Sincerity Isn’t the Answer Either

The return of sincerity sounds hopeful — “authenticity,” “intention,” “vulnerability.” But sincerity has already been commodified too. The minute care becomes content, it stops being care.

Brands, influencers, and even artists have learned to package sincerity into aesthetics: raw captions, unfiltered tears, “soft life” minimalism — all of it is part of the same attention economy. That doesn’t mean sincerity is meaningless. It just means we need to rethink what it looks like. Sincerity, if it’s to survive, has to move underground — hidden away from algorithmic reward.
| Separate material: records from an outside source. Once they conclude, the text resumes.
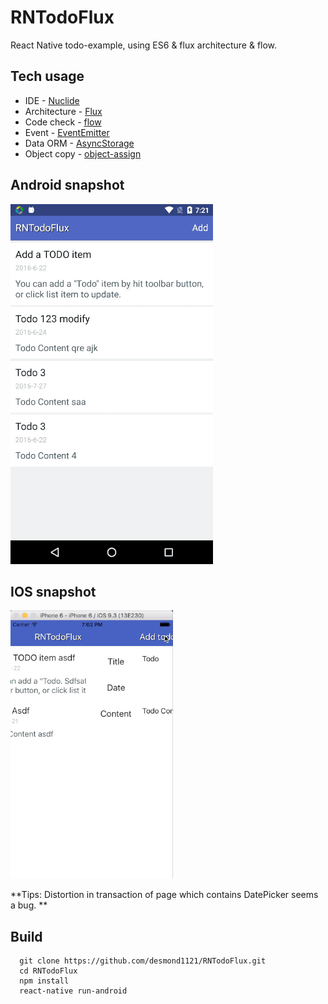 # RNTodoFlux
React Native todo-example, using ES6 & flux architecture & flow.

## Tech usage

- IDE - [Nuclide](https://nuclide.io/)
- Architecture - [Flux](https://facebook.github.io/flux/)
- Code check - [flow](https://flowtype.org)
- Event - [EventEmitter](https://nodejs.org/api/events.html)
- Data ORM - [AsyncStorage](https://facebook.github.io/react-native/docs/asyncstorage.html)
- Object copy - [object-assign](https://github.com/sindresorhus/object-assign)

## Android snapshot

![flux-and](flux_and.gif)

## IOS snapshot

![flux-ios](flux_ios.gif)

**Tips: Distortion in transaction of page which contains DatePicker seems a bug. **

## Build

```
  git clone https://github.com/desmond1121/RNTodoFlux.git
  cd RNTodoFlux
  npm install
  react-native run-android
```
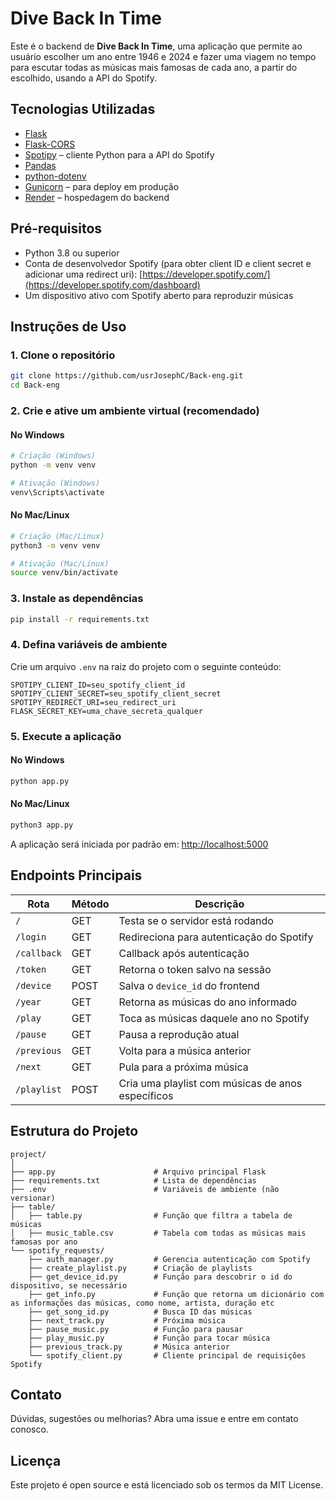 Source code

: # Dive Back In Time

Este é o backend de **Dive Back In Time**, uma aplicação que permite ao usuário escolher um ano entre 1946 e 2024 e fazer uma viagem no tempo para escutar todas as músicas mais famosas de cada ano, a partir do escolhido, usando a API do Spotify.



## Tecnologias Utilizadas

- [Flask](https://flask.palletsprojects.com/)
- [Flask-CORS](https://flask-cors.readthedocs.io/)
- [Spotipy](https://spotipy.readthedocs.io/) – cliente Python para a API do Spotify
- [Pandas](https://pandas.pydata.org/)
- [python-dotenv](https://github.com/theskumar/python-dotenv)
- [Gunicorn](https://gunicorn.org/) – para deploy em produção
- [Render](https://render.com) – hospedagem do backend



## Pré-requisitos

- Python 3.8 ou superior
- Conta de desenvolvedor Spotify (para obter client ID e client secret e adicionar uma redirect uri): [https://developer.spotify.com/](https://developer.spotify.com/dashboard)
- Um dispositivo ativo com Spotify aberto para reproduzir músicas
  

## Instruções de Uso

### 1. Clone o repositório

```bash
git clone https://github.com/usrJosephC/Back-eng.git
cd Back-eng
```

### 2. Crie e ative um ambiente virtual (recomendado)

#### No Windows
```bash
# Criação (Windows)
python -m venv venv

# Ativação (Windows)
venv\Scripts\activate
```

#### No Mac/Linux
```bash
# Criação (Mac/Linux)
python3 -m venv venv

# Ativação (Mac/Linux)
source venv/bin/activate
```

### 3. Instale as dependências

```bash
pip install -r requirements.txt
```

### 4. Defina variáveis de ambiente

Crie um arquivo `.env` na raiz do projeto com o seguinte conteúdo:

```env
SPOTIPY_CLIENT_ID=seu_spotify_client_id
SPOTIPY_CLIENT_SECRET=seu_spotify_client_secret
SPOTIPY_REDIRECT_URI=seu_redirect_uri
FLASK_SECRET_KEY=uma_chave_secreta_qualquer
```

### 5. Execute a aplicação

#### No Windows
```bash
python app.py
```

#### No Mac/Linux
```bash
python3 app.py
```

A aplicação será iniciada por padrão em: [http://localhost:5000](http://localhost:5000)



## Endpoints Principais

| Rota             | Método | Descrição                                 |
|------------------|--------|-------------------------------------------|
| `/`              | GET    | Testa se o servidor está rodando          |
| `/login`         | GET    | Redireciona para autenticação do Spotify  |
| `/callback`      | GET    | Callback após autenticação                |
| `/token`         | GET    | Retorna o token salvo na sessão           |
| `/device`        | POST   | Salva o `device_id` do frontend           |
| `/year`          | GET    | Retorna as músicas do ano informado       |
| `/play`          | GET    | Toca as músicas daquele ano no Spotify    |
| `/pause`         | GET    | Pausa a reprodução atual                  |
| `/previous`      | GET    | Volta para a música anterior              |
| `/next`          | GET    | Pula para a próxima música                |
| `/playlist`      | POST   | Cria uma playlist com músicas de anos específicos |



## Estrutura do Projeto

```
project/
│
├── app.py                      # Arquivo principal Flask
├── requirements.txt            # Lista de dependências
├── .env                        # Variáveis de ambiente (não versionar)
├── table/
│   ├── table.py                # Função que filtra a tabela de músicas
│   ├── music_table.csv         # Tabela com todas as músicas mais famosas por ano
└── spotify_requests/
    ├── auth_manager.py         # Gerencia autenticação com Spotify
    ├── create_playlist.py      # Criação de playlists
    ├── get_device_id.py        # Função para descobrir o id do dispositivo, se necessário
    ├── get_info.py             # Função que retorna um dicionário com as informações das músicas, como nome, artista, duração etc
    ├── get_song_id.py          # Busca ID das músicas
    ├── next_track.py           # Próxima música
    ├── pause_music.py          # Função para pausar
    ├── play_music.py           # Função para tocar música
    ├── previous_track.py       # Música anterior
    └── spotify_client.py       # Cliente principal de requisições Spotify
```



## Contato

Dúvidas, sugestões ou melhorias? Abra uma issue e entre em contato conosco.



## Licença

Este projeto é open source e está licenciado sob os termos da MIT License.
The Nigerian Moment: What Post-Cool Looks Like Here

In Nigeria, cool has never been about detachment. It’s always been about rhythm — grace inside disorder. Lagos, in particular, has its own form of composure: what you might call everyday poise. It’s not irony, it’s endurance. It’s surviving chaos with a clean shirt and a joke.

From WAFFLESNCREAM’s skate community, Severe Nature’s street collectives, Group Therapy’s love for Rave culture, and many more…Nigerian youth culture continues to turn composure into creation. Even within burnout and economic instability, there’s a refusal to collapse. That’s not irony. That’s resilience. Our cool never needed revival because it never left the streets. But even here, the pressure to stay visible — to post, to perform, to “be seen” — risks flattening that essence. What was once grace under pressure risks turning into another aesthetic loop.

The New Rebellion

If “cool” began as a form of quiet resistance, then maybe the next rebellion is even quieter. Not inaction — intention. Not disappearance — discipline. We may be entering a post-cool age: one that prizes opacity over visibility, conviction over trend, and depth over virality.

Yoruba philosophy has already given us the blueprint. Itutu — calm as composure, strength without spectacle — might just be the next creative revolution. Not a return to the past, but a remembrance of essence.

The West may have declared cool dead, but from where we stand, it just evolved. Cool isn’t irony. It isn’t sincerity. It’s balance. In a world addicted to noise, the new rebellion might simply be learning how to stay still — and mean it.